## What you will do
Extract every line below that contains the word "popover".

## Data provided
══════════
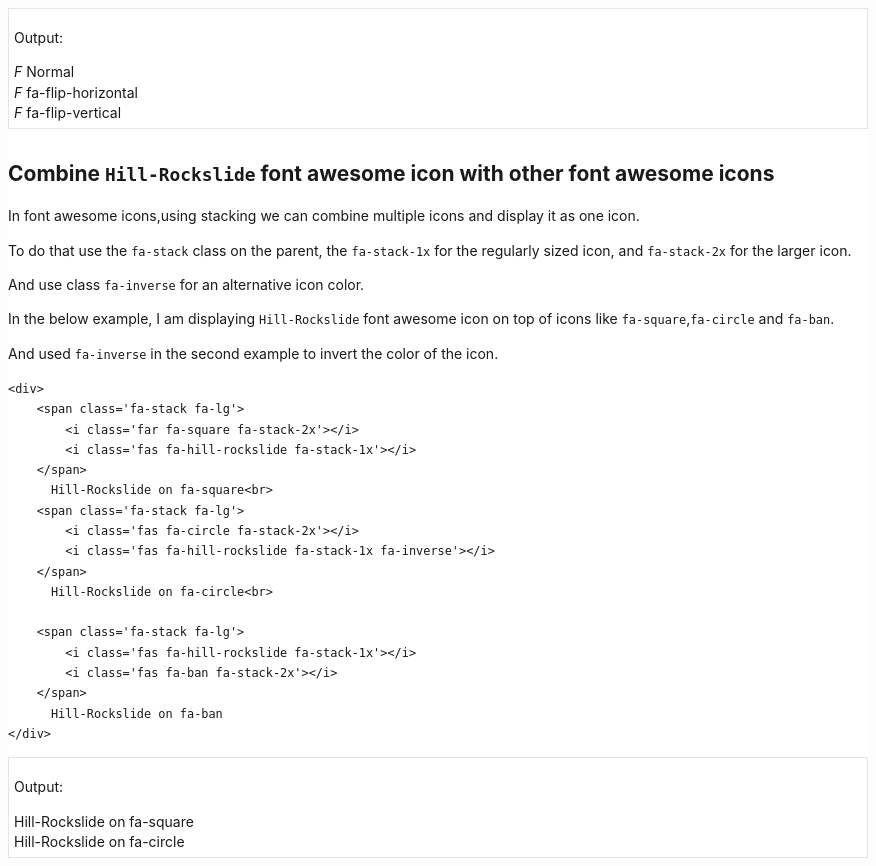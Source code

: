 <div style='border:1px solid rgba(0,0,0,.1);margin-bottom:10px;padding:5px;'>
<p>Output:</p>


<div>
<i class='fas fa-hill-rockslide fa-3x'>F</i> Normal <br>
<i class='fas fa-hill-rockslide fa-flip-horizontal fa-3x'>F</i> fa-flip-horizontal<br>
<i class='fas fa-hill-rockslide fa-flip-vertical fa-3x'>F</i> fa-flip-vertical<br>
</div>
</div>

## Combine `Hill-Rockslide` font awesome icon with other font awesome icons

In font awesome icons,using stacking we can combine multiple icons and display it as one icon.

To do that use the `fa-stack` class on the parent, the `fa-stack-1x` for the regularly sized icon, and `fa-stack-2x` for the larger icon.

And use class `fa-inverse` for an alternative icon color. 

In the below example, I am displaying `Hill-Rockslide` font awesome icon on top of icons like `fa-square`,`fa-circle` and `fa-ban`.

And used `fa-inverse` in the second example to invert the color of the icon.
```
<div>
    <span class='fa-stack fa-lg'>
        <i class='far fa-square fa-stack-2x'></i>
        <i class='fas fa-hill-rockslide fa-stack-1x'></i>
    </span>
      Hill-Rockslide on fa-square<br>
    <span class='fa-stack fa-lg'>
        <i class='fas fa-circle fa-stack-2x'></i>
        <i class='fas fa-hill-rockslide fa-stack-1x fa-inverse'></i>
    </span>
      Hill-Rockslide on fa-circle<br>

    <span class='fa-stack fa-lg'>
        <i class='fas fa-hill-rockslide fa-stack-1x'></i>
        <i class='fas fa-ban fa-stack-2x'></i>
    </span>
      Hill-Rockslide on fa-ban
</div>
```

<div style='border:1px solid rgba(0,0,0,.1);margin-bottom:10px;padding:5px;'>
<p>Output:</p>


<div>
    <span class='fa-stack fa-lg'>
        <i class='far fa-square fa-stack-2x'></i>
        <i class='fas fa-hill-rockslide fa-stack-1x'></i>
    </span>
      Hill-Rockslide on fa-square<br>
    <span class='fa-stack fa-lg'>
        <i class='fas fa-circle fa-stack-2x'></i>
        <i class='fas fa-hill-rockslide fa-stack-1x fa-inverse'></i>
    </span>
      Hill-Rockslide on fa-circle<br>
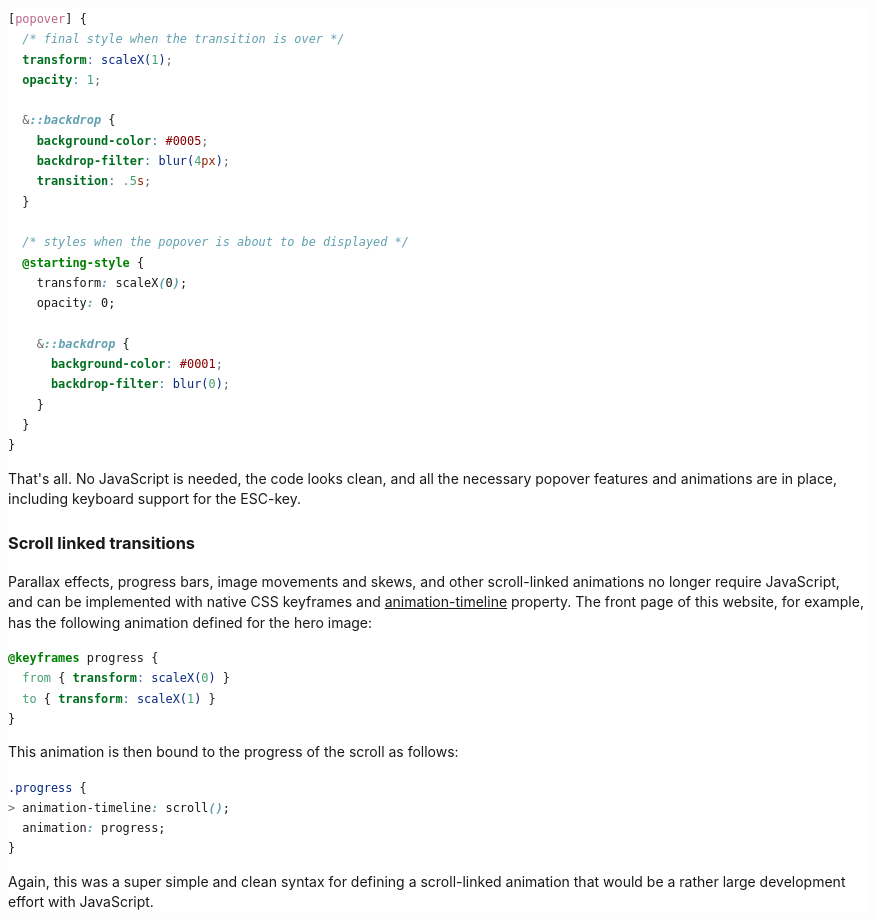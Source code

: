 
```css
[popover] {
  /* final style when the transition is over */
  transform: scaleX(1);
  opacity: 1;

  &::backdrop {
    background-color: #0005;
    backdrop-filter: blur(4px);
    transition: .5s;
  }

  /* styles when the popover is about to be displayed */
  @starting-style {
    transform: scaleX(0);
    opacity: 0;

    &::backdrop {
      background-color: #0001;
      backdrop-filter: blur(0);
    }
  }
}
```

That's all. No JavaScript is needed, the code looks clean, and all the necessary popover features and animations are in place, including keyboard support for the ESC-key.



### Scroll linked transitions
Parallax effects, progress bars, image movements and skews, and other scroll-linked animations no longer require JavaScript, and can be implemented with native CSS keyframes and [animation-timeline](//developer.mozilla.org/en-US/docs/Web/CSS/animation-timeline) property. The front page of this website, for example, has the following animation defined for the hero image:


```css
@keyframes progress {
  from { transform: scaleX(0) }
  to { transform: scaleX(1) }
}
```

This animation is then bound to the progress of the scroll as follows:

```css
.progress {
> animation-timeline: scroll();
  animation: progress;
}
```

Again, this was a super simple and clean syntax for defining a scroll-linked animation that would be a rather large development effort with JavaScript.
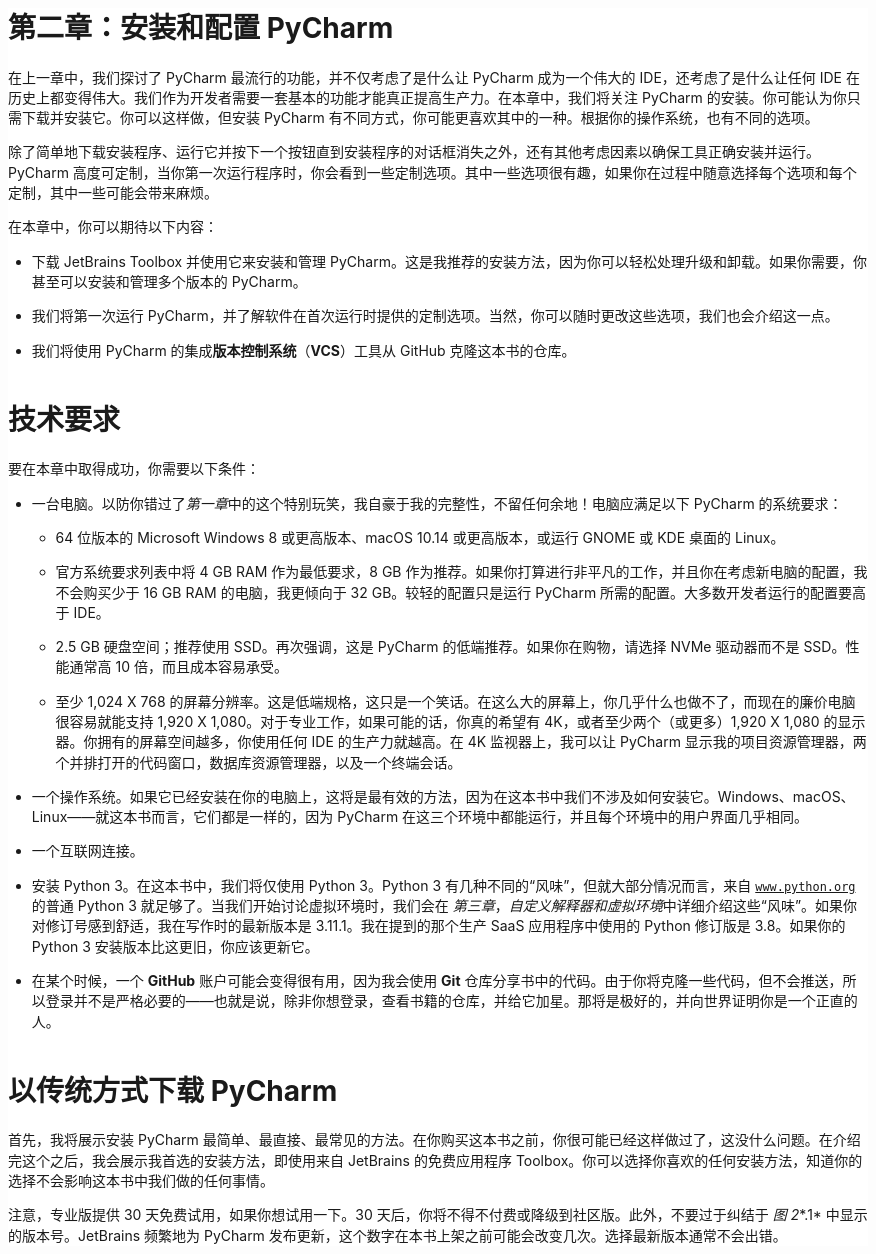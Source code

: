 

# 第二章：安装和配置 PyCharm

在上一章中，我们探讨了 PyCharm 最流行的功能，并不仅考虑了是什么让 PyCharm 成为一个伟大的 IDE，还考虑了是什么让任何 IDE 在历史上都变得伟大。我们作为开发者需要一套基本的功能才能真正提高生产力。在本章中，我们将关注 PyCharm 的安装。你可能认为你只需下载并安装它。你可以这样做，但安装 PyCharm 有不同方式，你可能更喜欢其中的一种。根据你的操作系统，也有不同的选项。

除了简单地下载安装程序、运行它并按下一个按钮直到安装程序的对话框消失之外，还有其他考虑因素以确保工具正确安装并运行。PyCharm 高度可定制，当你第一次运行程序时，你会看到一些定制选项。其中一些选项很有趣，如果你在过程中随意选择每个选项和每个定制，其中一些可能会带来麻烦。

在本章中，你可以期待以下内容：

+   下载 JetBrains Toolbox 并使用它来安装和管理 PyCharm。这是我推荐的安装方法，因为你可以轻松处理升级和卸载。如果你需要，你甚至可以安装和管理多个版本的 PyCharm。

+   我们将第一次运行 PyCharm，并了解软件在首次运行时提供的定制选项。当然，你可以随时更改这些选项，我们也会介绍这一点。

+   我们将使用 PyCharm 的集成**版本控制系统**（**VCS**）工具从 GitHub 克隆这本书的仓库。

# 技术要求

要在本章中取得成功，你需要以下条件：

+   一台电脑。以防你错过了*第一章*中的这个特别玩笑，我自豪于我的完整性，不留任何余地！电脑应满足以下 PyCharm 的系统要求：

    +   64 位版本的 Microsoft Windows 8 或更高版本、macOS 10.14 或更高版本，或运行 GNOME 或 KDE 桌面的 Linux。

    +   官方系统要求列表中将 4 GB RAM 作为最低要求，8 GB 作为推荐。如果你打算进行非平凡的工作，并且你在考虑新电脑的配置，我不会购买少于 16 GB RAM 的电脑，我更倾向于 32 GB。较轻的配置只是运行 PyCharm 所需的配置。大多数开发者运行的配置要高于 IDE。

    +   2.5 GB 硬盘空间；推荐使用 SSD。再次强调，这是 PyCharm 的低端推荐。如果你在购物，请选择 NVMe 驱动器而不是 SSD。性能通常高 10 倍，而且成本容易承受。

    +   至少 1,024 X 768 的屏幕分辨率。这是低端规格，这只是一个笑话。在这么大的屏幕上，你几乎什么也做不了，而现在的廉价电脑很容易就能支持 1,920 X 1,080。对于专业工作，如果可能的话，你真的希望有 4K，或者至少两个（或更多）1,920 X 1,080 的显示器。你拥有的屏幕空间越多，你使用任何 IDE 的生产力就越高。在 4K 监视器上，我可以让 PyCharm 显示我的项目资源管理器，两个并排打开的代码窗口，数据库资源管理器，以及一个终端会话。

+   一个操作系统。如果它已经安装在你的电脑上，这将是最有效的方法，因为在这本书中我们不涉及如何安装它。Windows、macOS、Linux——就这本书而言，它们都是一样的，因为 PyCharm 在这三个环境中都能运行，并且每个环境中的用户界面几乎相同。

+   一个互联网连接。

+   安装 Python 3。在这本书中，我们将仅使用 Python 3。Python 3 有几种不同的“风味”，但就大部分情况而言，来自 [`www.python.org`](https://www.python.org) 的普通 Python 3 就足够了。当我们开始讨论虚拟环境时，我们会在 *第三章*，*自定义解释器和虚拟环境*中详细介绍这些“风味”。如果你对修订号感到舒适，我在写作时的最新版本是 3.11.1。我在提到的那个生产 SaaS 应用程序中使用的 Python 修订版是 3.8。如果你的 Python 3 安装版本比这更旧，你应该更新它。

+   在某个时候，一个 **GitHub** 账户可能会变得很有用，因为我会使用 **Git** 仓库分享书中的代码。由于你将克隆一些代码，但不会推送，所以登录并不是严格必要的——也就是说，除非你想登录，查看书籍的仓库，并给它加星。那将是极好的，并向世界证明你是一个正直的人。

# 以传统方式下载 PyCharm

首先，我将展示安装 PyCharm 最简单、最直接、最常见的方法。在你购买这本书之前，你很可能已经这样做过了，这没什么问题。在介绍完这个之后，我会展示我首选的安装方法，即使用来自 JetBrains 的免费应用程序 Toolbox。你可以选择你喜欢的任何安装方法，知道你的选择不会影响这本书中我们做的任何事情。

注意，专业版提供 30 天免费试用，如果你想试用一下。30 天后，你将不得不付费或降级到社区版。此外，不要过于纠结于 *图 2**.1* 中显示的版本号。JetBrains 频繁地为 PyCharm 发布更新，这个数字在本书上架之前可能会改变几次。选择最新版本通常不会出错。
══════════
## Output below
[popover] {
  /* styles when the popover is about to be displayed */
That's all. No JavaScript is needed, the code looks clean, and all the necessary popover features and animations are in place, including keyboard support for the ESC-key.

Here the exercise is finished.